Data records:
----------------
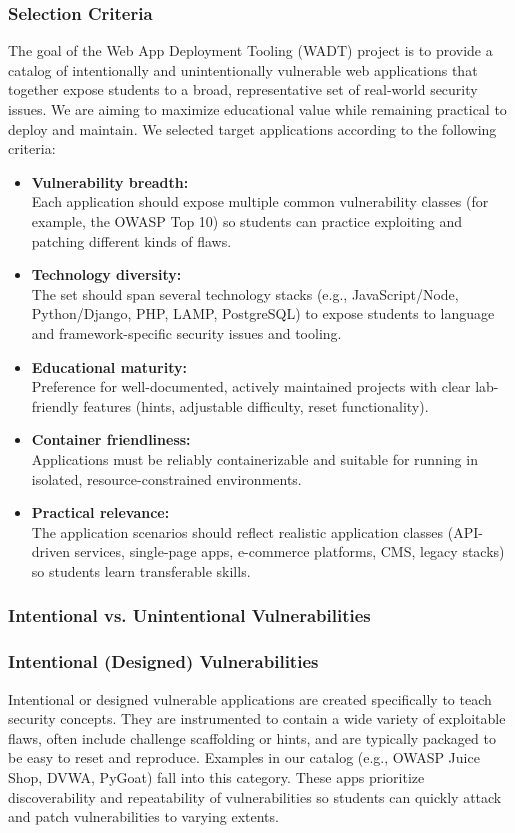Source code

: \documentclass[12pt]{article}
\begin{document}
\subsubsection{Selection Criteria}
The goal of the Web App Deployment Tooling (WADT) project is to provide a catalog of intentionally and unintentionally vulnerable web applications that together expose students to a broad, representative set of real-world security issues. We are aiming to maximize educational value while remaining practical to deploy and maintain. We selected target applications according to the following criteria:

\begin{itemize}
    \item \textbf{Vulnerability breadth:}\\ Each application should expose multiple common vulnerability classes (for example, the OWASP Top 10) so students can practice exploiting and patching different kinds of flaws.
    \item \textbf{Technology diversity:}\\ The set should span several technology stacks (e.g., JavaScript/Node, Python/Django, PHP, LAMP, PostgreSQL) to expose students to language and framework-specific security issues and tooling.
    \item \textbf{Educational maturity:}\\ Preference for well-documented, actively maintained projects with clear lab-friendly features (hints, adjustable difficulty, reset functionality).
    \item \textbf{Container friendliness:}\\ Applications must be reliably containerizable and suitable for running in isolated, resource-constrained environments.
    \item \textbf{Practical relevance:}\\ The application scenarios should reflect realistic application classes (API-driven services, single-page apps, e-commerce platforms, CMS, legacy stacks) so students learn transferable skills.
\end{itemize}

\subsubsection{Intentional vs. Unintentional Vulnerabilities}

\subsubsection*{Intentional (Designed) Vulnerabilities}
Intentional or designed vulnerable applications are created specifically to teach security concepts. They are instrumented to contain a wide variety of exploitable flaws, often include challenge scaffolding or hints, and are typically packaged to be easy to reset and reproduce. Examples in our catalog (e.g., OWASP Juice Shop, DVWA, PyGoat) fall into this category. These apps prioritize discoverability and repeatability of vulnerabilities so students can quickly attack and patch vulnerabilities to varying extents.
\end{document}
----------------
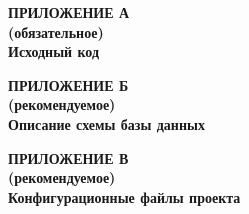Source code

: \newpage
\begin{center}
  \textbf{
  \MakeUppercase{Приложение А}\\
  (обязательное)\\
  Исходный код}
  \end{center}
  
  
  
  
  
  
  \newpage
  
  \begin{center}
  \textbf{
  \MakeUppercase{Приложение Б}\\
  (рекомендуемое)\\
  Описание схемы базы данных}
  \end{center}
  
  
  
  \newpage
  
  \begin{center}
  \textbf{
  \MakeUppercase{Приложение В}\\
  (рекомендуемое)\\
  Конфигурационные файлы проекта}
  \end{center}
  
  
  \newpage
----------------
Only lines of the data holding the word "subsubsection" go in the answer. Please copy each of them.

SOLUTION BELOW>
\subsubsection{Selection Criteria}
\subsubsection{Intentional vs. Unintentional Vulnerabilities}
\subsubsection*{Intentional (Designed) Vulnerabilities}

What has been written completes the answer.